[Collected data]
▼
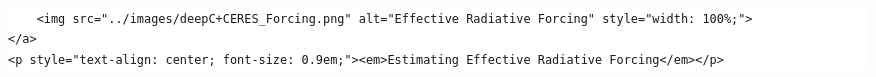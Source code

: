         <img src="../images/deepC+CERES_Forcing.png" alt="Effective Radiative Forcing" style="width: 100%;">
    </a>
    <p style="text-align: center; font-size: 0.9em;"><em>Estimating Effective Radiative Forcing</em></p>
</div>
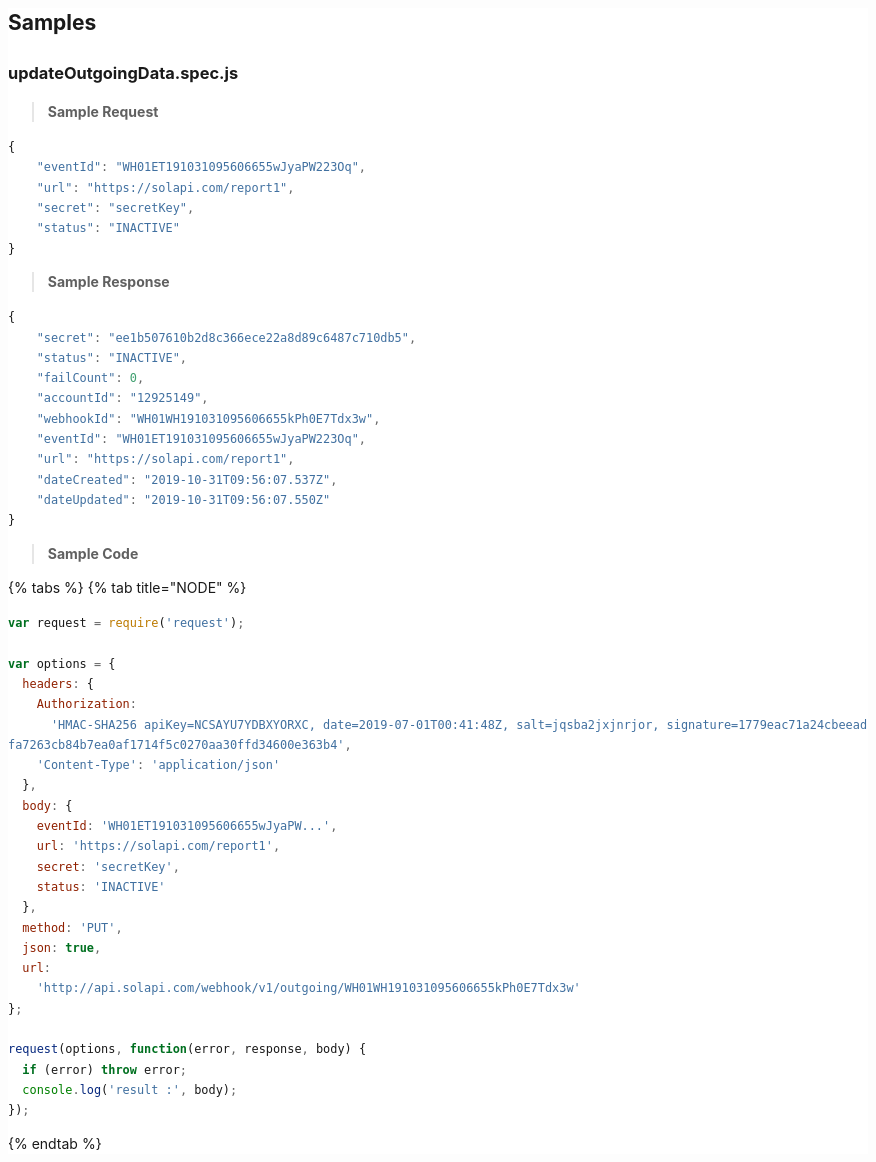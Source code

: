 ## Samples

### updateOutgoingData.spec.js

> **Sample Request**

```javascript
{
    "eventId": "WH01ET191031095606655wJyaPW223Oq",
    "url": "https://solapi.com/report1",
    "secret": "secretKey",
    "status": "INACTIVE"
}
```

> **Sample Response**

```javascript
{
    "secret": "ee1b507610b2d8c366ece22a8d89c6487c710db5",
    "status": "INACTIVE",
    "failCount": 0,
    "accountId": "12925149",
    "webhookId": "WH01WH191031095606655kPh0E7Tdx3w",
    "eventId": "WH01ET191031095606655wJyaPW223Oq",
    "url": "https://solapi.com/report1",
    "dateCreated": "2019-10-31T09:56:07.537Z",
    "dateUpdated": "2019-10-31T09:56:07.550Z"
}
```

> **Sample Code**

{% tabs %}
{% tab title="NODE" %}
```javascript
var request = require('request');

var options = {
  headers: {
    Authorization:
      'HMAC-SHA256 apiKey=NCSAYU7YDBXYORXC, date=2019-07-01T00:41:48Z, salt=jqsba2jxjnrjor, signature=1779eac71a24cbeeadfa7263cb84b7ea0af1714f5c0270aa30ffd34600e363b4',
    'Content-Type': 'application/json'
  },
  body: {
    eventId: 'WH01ET191031095606655wJyaPW...',
    url: 'https://solapi.com/report1',
    secret: 'secretKey',
    status: 'INACTIVE'
  },
  method: 'PUT',
  json: true,
  url:
    'http://api.solapi.com/webhook/v1/outgoing/WH01WH191031095606655kPh0E7Tdx3w'
};

request(options, function(error, response, body) {
  if (error) throw error;
  console.log('result :', body);
});
```
{% endtab %}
▲
Only lines that include "Forcing" belong in the answer; return them from the entries above.

_RESPONSE AREA_.
:         <img src="../images/deepC+CERES_Forcing.png" alt="Effective Radiative Forcing" style="width: 100%;">
    <p style="text-align: center; font-size: 0.9em;"><em>Estimating Effective Radiative Forcing</em></p>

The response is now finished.